Es gebe bedeutende gesetzliche Neuerungen und die nötigen Schritte zum Aufbau von Institutionen. Er hoffe, dass die EU das sehe und den Startschuss für die Verhandlungen gebe, sagte Selenskyj. In seiner abendlichen Videoansprache bedankte er sich einmal mehr auch bei Bundeskanzler Olaf Scholz (SPD), der beim 6. Deutsch-Ukrainischen Wirtschaftsforum in Berlin Kiew am Dienstag langfristige Unterstützung beim Wiederaufbau zugesagt hatte.

Selenskyj richtet sich auch an Einwohner der Krim und anderen besetzten Gebieten

Selenskyj wandte sich in seiner Videoansprache auch an die Bewohner der von Russland bereits 2014 unter Bruch des Völkerrechts annektierten Schwarzmeer-Halbinsel Krim und an die Bürger in anderen von Moskau kontrollierten Gebieten im Osten und Süden der Ukraine. "Sie alle spüren, dass die russische Präsenz in unserem Land nicht von Dauer ist. Ich weiß das", sagte er. Die Ukraine werde ihre Gebiete samt der Menschen dort zurückerobern. "Wir werden niemanden zurücklassen. Wir nutzen alle Mittel, um sicherzustellen, dass dieser Krieg mit einer Niederlage der Besatzer endet."

Der ukrainische Präsident hatte am Dienstag auch in einer Videoansprache bei einer Konferenz der Krim-Plattform betont: "Russlands Niederlage bedeutet Sicherheit für Europa." Er sagte bei dem Treffen der Ukrainer-Unterstützer in Prag, dass die Krim auch zurückerobert werden müsse, um die Menschen dort von russischer Unterdrückung zu befreien. Fast zehn Jahre nach der Annexion der Krim würden die pro-ukrainischen Strömungen auf der Halbinsel inzwischen immer stärker, sagte Selenskyj.

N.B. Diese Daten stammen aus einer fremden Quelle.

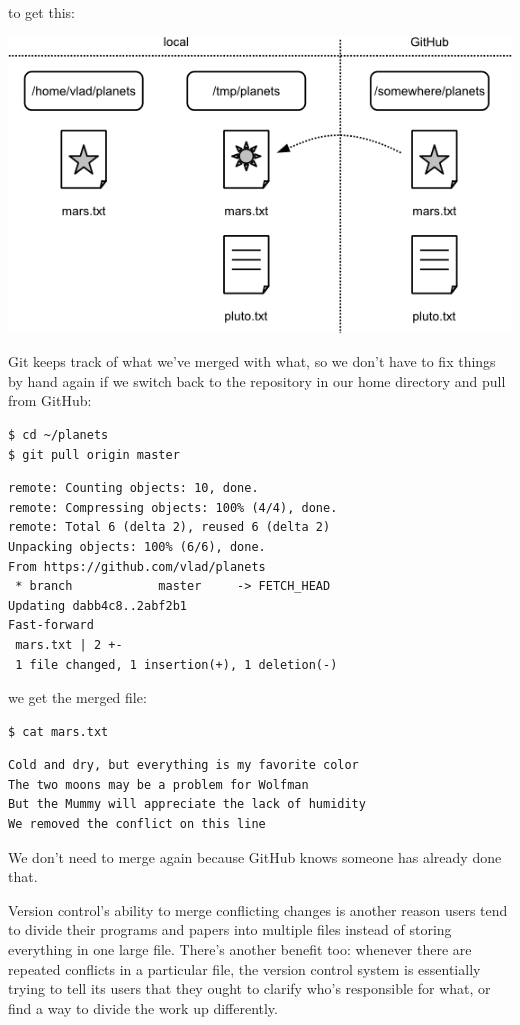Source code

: \documentclass[]{book}
\begin{document}
to get this:

\includegraphics{novice/git/img/git-after-merging.png}

Git keeps track of what we've merged with what, so we don't have to fix
things by hand again if we switch back to the repository in our home
directory and pull from GitHub:

\begin{verbatim}
$ cd ~/planets
$ git pull origin master
\end{verbatim}

\begin{verbatim}
remote: Counting objects: 10, done.
remote: Compressing objects: 100% (4/4), done.
remote: Total 6 (delta 2), reused 6 (delta 2)
Unpacking objects: 100% (6/6), done.
From https://github.com/vlad/planets
 * branch            master     -> FETCH_HEAD
Updating dabb4c8..2abf2b1
Fast-forward
 mars.txt | 2 +-
 1 file changed, 1 insertion(+), 1 deletion(-)
\end{verbatim}

we get the merged file:

\begin{verbatim}
$ cat mars.txt
\end{verbatim}

\begin{verbatim}
Cold and dry, but everything is my favorite color
The two moons may be a problem for Wolfman
But the Mummy will appreciate the lack of humidity
We removed the conflict on this line
\end{verbatim}

We don't need to merge again because GitHub knows someone has already
done that.

Version control's ability to merge conflicting changes is another reason
users tend to divide their programs and papers into multiple files
instead of storing everything in one large file. There's another benefit
too: whenever there are repeated conflicts in a particular file, the
version control system is essentially trying to tell its users that they
ought to clarify who's responsible for what, or find a way to divide the
work up differently.
\end{document}
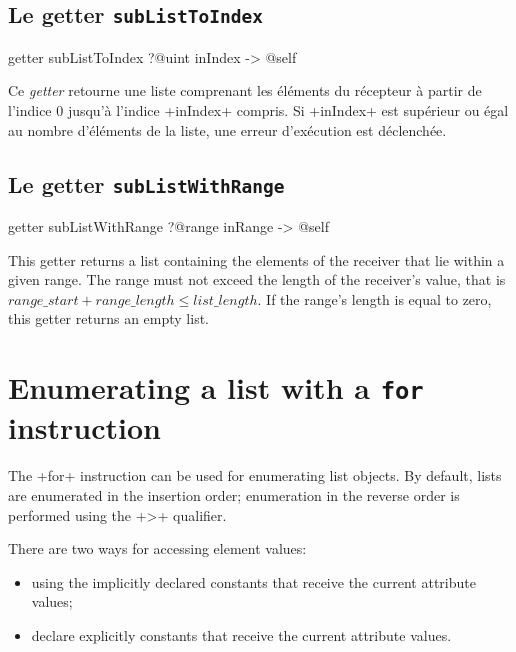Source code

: \subsection{Le getter \texttt{subListToIndex}}

\begin{galgas}
getter subListToIndex ?@uint inIndex -> @self
\end{galgas}

Ce \emph{getter} retourne une liste comprenant les éléments du récepteur à partir de l'indice $0$ jusqu'à l'indice \ggs+inIndex+ compris. Si \ggs+inIndex+ est supérieur ou égal au nombre d'éléments de la liste, une erreur d'exécution est déclenchée.




\subsection{Le getter \texttt{subListWithRange}}

\begin{galgas}
getter subListWithRange
  ?@range inRange
  -> @self
\end{galgas}

This getter returns a list containing the elements of the receiver that lie within a given range. The range must not exceed the length of the receiver's value, that is $range\_start + range\_length \leqslant list\_length$. If the range's length is equal to zero, this getter returns an empty list.





\section{Enumerating a list with a \texttt{for} instruction}

The \ggs+for+ instruction can be used for enumerating list objects. By default, lists are enumerated in the insertion order; enumeration in the reverse order is performed using the \ggs+>+ qualifier.

There are two ways for accessing element values:
\begin{itemize}
\item using the implicitly declared constants that receive the current attribute values;
\item declare explicitly constants that receive the current attribute values.
\end{itemize}

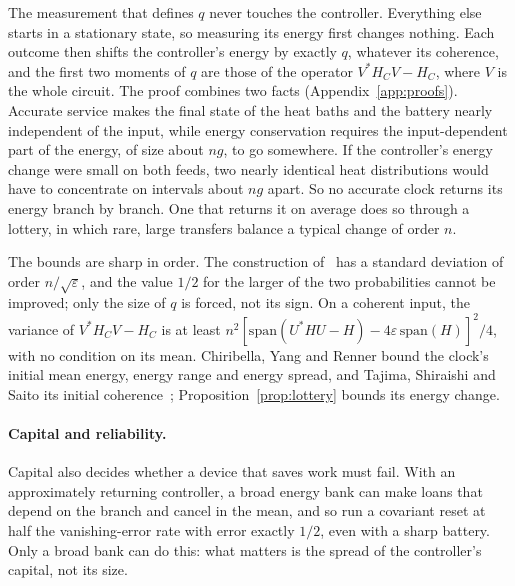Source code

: \documentclass[11pt]{article}
\theoremstyle{definition}
\theoremstyle{remark}
\begin{document}
The measurement that defines $q$ never touches the controller. Everything else starts in a stationary state, so measuring its energy first changes nothing. Each outcome then shifts the controller's energy by exactly $q$, whatever its coherence, and the first two moments of $q$ are those of the operator $V^*H_CV-H_C$, where $V$ is the whole circuit. The proof combines two facts (Appendix~\ref{app:proofs}). Accurate service makes the final state of the heat baths and the battery nearly independent of the input, while energy conservation requires the input-dependent part of the energy, of size about $ng$, to go somewhere. If the controller's energy change were small on both feeds, two nearly identical heat distributions would have to concentrate on intervals about $ng$ apart. So no accurate clock returns its energy branch by branch. One that returns it on average does so through a lottery, in which rare, large transfers balance a typical change of order $n$.

The bounds are sharp in order. The construction of~\cite{SaveWork} has a standard deviation of order $n/\sqrt\varepsilon$, and the value $1/2$ for the larger of the two probabilities cannot be improved; only the size of $q$ is forced, not its sign. On a coherent input, the variance of $V^*H_CV-H_C$ is at least $n^2[\mathrm{span}(U^*HU-H)-4\varepsilon\,\mathrm{span}(H)]^2/4$, with no condition on its mean. Chiribella, Yang and Renner bound the clock's initial mean energy, energy range and energy spread, and Tajima, Shiraishi and Saito its initial coherence~\cite{ChiribellaYangRenner21,TSS20}; Proposition~\ref{prop:lottery} bounds its energy change.

\paragraph{Capital and reliability.} Capital also decides whether a device that saves work must fail. With an approximately returning controller, a broad energy bank can make loans that depend on the branch and cancel in the mean, and so run a covariant reset at half the vanishing-error rate with error exactly $1/2$, even with a sharp battery. Only a broad bank can do this: what matters is the spread of the controller's capital, not its size.
\end{document}
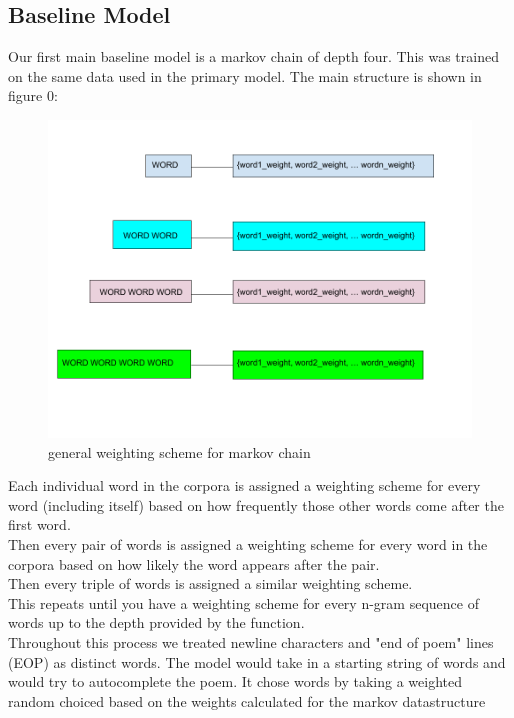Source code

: \documentclass{article} %
\begin{document}
\subsection{Baseline Model}

Our first main baseline model is a markov chain of depth four. This was trained on the same data used in the primary model.
The main structure is shown in figure 0:

\begin{figure}[h]
  \begin{center}
  \includegraphics[width=1\textwidth]{Figs/MARKOV.png}
  \end{center}
  \caption{general weighting scheme for markov chain}
  \label{fig:plot}
  \end{figure}

Each individual word in the corpora is assigned a weighting scheme for every word (including itself) based on how frequently those other words come
after the first word.\\
Then every pair of words is assigned a weighting scheme for every word in the corpora based on how likely the word appears after the pair.\\
Then every triple of words is assigned a similar weighting scheme.\\
This repeats until you have a weighting scheme for every n-gram sequence of words up to the depth provided by the function.\\

Throughout this process we treated newline characters and "end of poem" lines (EOP) as distinct words. The model would take in a starting string of
words and would try to autocomplete the poem. It chose words by taking a weighted random choiced based on the weights calculated for the markov
datastructure\\
\end{document}
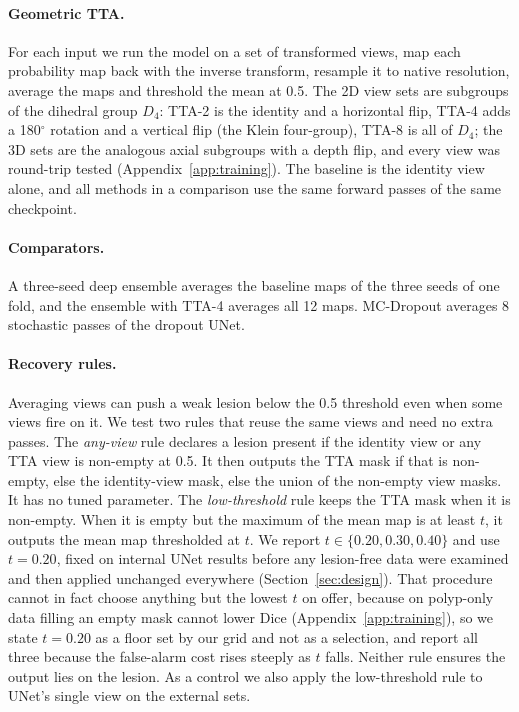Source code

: \paragraph{Geometric TTA.} For each input we run the model on a set of transformed views, map each probability map back with the inverse transform, resample it to native resolution, average the maps and threshold the mean at 0.5. The 2D view sets are subgroups of the dihedral group $D_4$: TTA-2 is the identity and a horizontal flip, TTA-4 adds a 180$^\circ$ rotation and a vertical flip (the Klein four-group), TTA-8 is all of $D_4$; the 3D sets are the analogous axial subgroups with a depth flip, and every view was round-trip tested (Appendix~\ref{app:training}). The baseline is the identity view alone, and all methods in a comparison use the same forward passes of the same checkpoint.

\paragraph{Comparators.} A three-seed deep ensemble \cite{lakshminarayanan2017ensembles} averages the baseline maps of the three seeds of one fold, and the ensemble with TTA-4 averages all 12 maps. MC-Dropout averages 8 stochastic passes of the dropout UNet.

\paragraph{Recovery rules.} Averaging views can push a weak lesion below the 0.5 threshold even when some views fire on it. We test two rules that reuse the same views and need no extra passes. The \emph{any-view} rule declares a lesion present if the identity view or any TTA view is non-empty at 0.5. It then outputs the TTA mask if that is non-empty, else the identity-view mask, else the union of the non-empty view masks. It has no tuned parameter. The \emph{low-threshold} rule keeps the TTA mask when it is non-empty. When it is empty but the maximum of the mean map is at least $t$, it outputs the mean map thresholded at $t$. We report $t\in\{0.20, 0.30, 0.40\}$ and use $t=0.20$, fixed on internal UNet results before any lesion-free data were examined and then applied unchanged everywhere (Section~\ref{sec:design}). That procedure cannot in fact choose anything but the lowest $t$ on offer, because on polyp-only data filling an empty mask cannot lower Dice (Appendix~\ref{app:training}), so we state $t=0.20$ as a floor set by our grid and not as a selection, and report all three because the false-alarm cost rises steeply as $t$ falls. Neither rule ensures the output lies on the lesion. As a control we also apply the low-threshold rule to UNet's single view on the external sets.


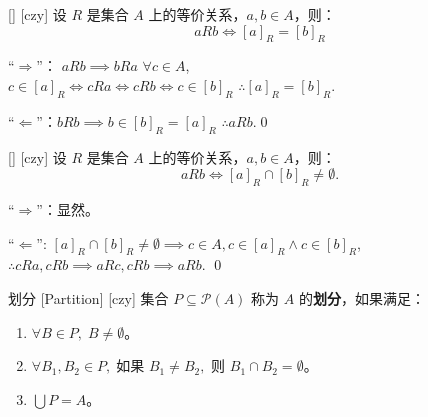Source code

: \documentclass[UTF8]{ctexart}
\begin{document}
        \begin{thm}
            [UUID]
            {}
            []
            [czy]
            设 \( R \) 是集合 \( A \) 上的等价关系，\( a, b \in A \)，则：
            \[
            a R b \iff [a]_R = [b]_R
            \]
        \end{thm}
            
        \begin{prf}

                “\(\Rightarrow\)”： \( a R b \implies b R a \) \( \forall c \in A \),\\
                \(
                c \in [a]_R \iff c R a \iff c R b \iff c \in [b]_R
                \)
                \( \therefore [a]_R = [b]_R \).

                “\(\Leftarrow\)”：\( b R b \implies  b \in [b]_R = [a]_R \) \( \therefore a R b \).\qed
        \end{prf}

        \begin{ppt}
            [UUID]
            {}
            []
            [czy]
            设 \( R \) 是集合 \( A \) 上的等价关系，\( a, b \in A \)，则：
            \[
            a R b \iff [a]_R \cap [b]_R \neq \emptyset.
            \]
        \end{ppt}
        
        \begin{prf}
                “\(\Rightarrow\)”：显然。

                “\(\Leftarrow\)”: \( [a]_R \cap [b]_R \neq \emptyset \implies c \in A , c \in [a]_R \land c \in [b]_R \),\\
                \(
                \therefore c R a , c R b \implies a R c , c R b \implies a R b.
                \)
                \qed            
        \end{prf}

        \begin{dfn}
            [UUID]
            {划分}
            [Partition]
            [czy]
            集合 \( P \subseteq \mathcal{P}(A) \) 称为 \( A \) 的\textbf{划分}，如果满足：
            \begin{enumerate}
                \item \( \forall B \in P, \; B \neq \emptyset \)。
                \item \( \forall B_1, B_2 \in P, \; \text{如果 } B_1 \neq B_2, \text{ 则 } B_1 \cap B_2 = \emptyset \)。
                \item \( \bigcup P = A \)。
            \end{enumerate}
        \end{dfn}
\end{document}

Die Atommacht Russland hatte immer wieder betont, die Krim mit allen ihr zur Verfügung stehenden Mitteln zu verteidigen.

Nur noch etwa 1.000 Zivilisten in ostukrainischer Stadt Awdijiwka

Russland setzte seinen Krieg indes unvermindert fort. In der schwer umkämpften ostukrainischen Stadt Awdijiwka befinden sich nach Angaben aus Kiew noch immer rund 1000 Zivilisten. Darunter seien keine Kinder mehr, sagte die ukrainische Vizeregierungschefin Iryna Wereschtschuk am Dienstag im örtlichen Nachrichtenfernsehen. Sie forderte die Verbliebenen nachdrücklich dazu auf, sich in Sicherheit zu bringen. Vor Beginn des russischen Angriffskrieges gegen die Ukraine hatte die inzwischen stark zerstörte Industriestadt im Gebiet Donezk noch über 30 000 Einwohner.

Russische Truppen sind in den vergangenen Tagen vor allem nördlich von Awdijiwka bis an eine Bahnlinie vorgerückt. Eine umkämpfte Abraumhalde der städtischen Kokerei scheint übereinstimmenden Berichten zufolge inzwischen unter russischer Kontrolle zu sein.

Ukrainische Einheiten halten demnach noch einen Verbindungskorridor von etwa zehn Kilometern Breite. Die Nachschubwege aus dem ukrainisch kontrollierten Gebiet werden ständig beschossen.

Die Ukraine verteidigt sich seit mehr als 20 Monaten gegen die russische Invasion. Nahe Awdijiwka verlief bereits seit 2014 die Frontlinie zu den von Moskau unterstützten Separatisten. Die russisch kontrollierte Gebietshauptstadt Donezk liegt nur wenige Kilometer südlich von Awdijiwka.

Was am Mittwoch wichtig wird

Die ukrainischen Streitkräfte setzen mit westlicher militärischer Unterstützung ihre Offensive zur Befreiung der von Russland besetzten Gebiete fort. Ziel Kiews ist es, die Gebiete Cherson, Saporischschja, Donezk und Luhansk wieder komplett unter ukrainische Kontrolle zu bringen und auch die Krim zurückzuerobern. (dpa/ank)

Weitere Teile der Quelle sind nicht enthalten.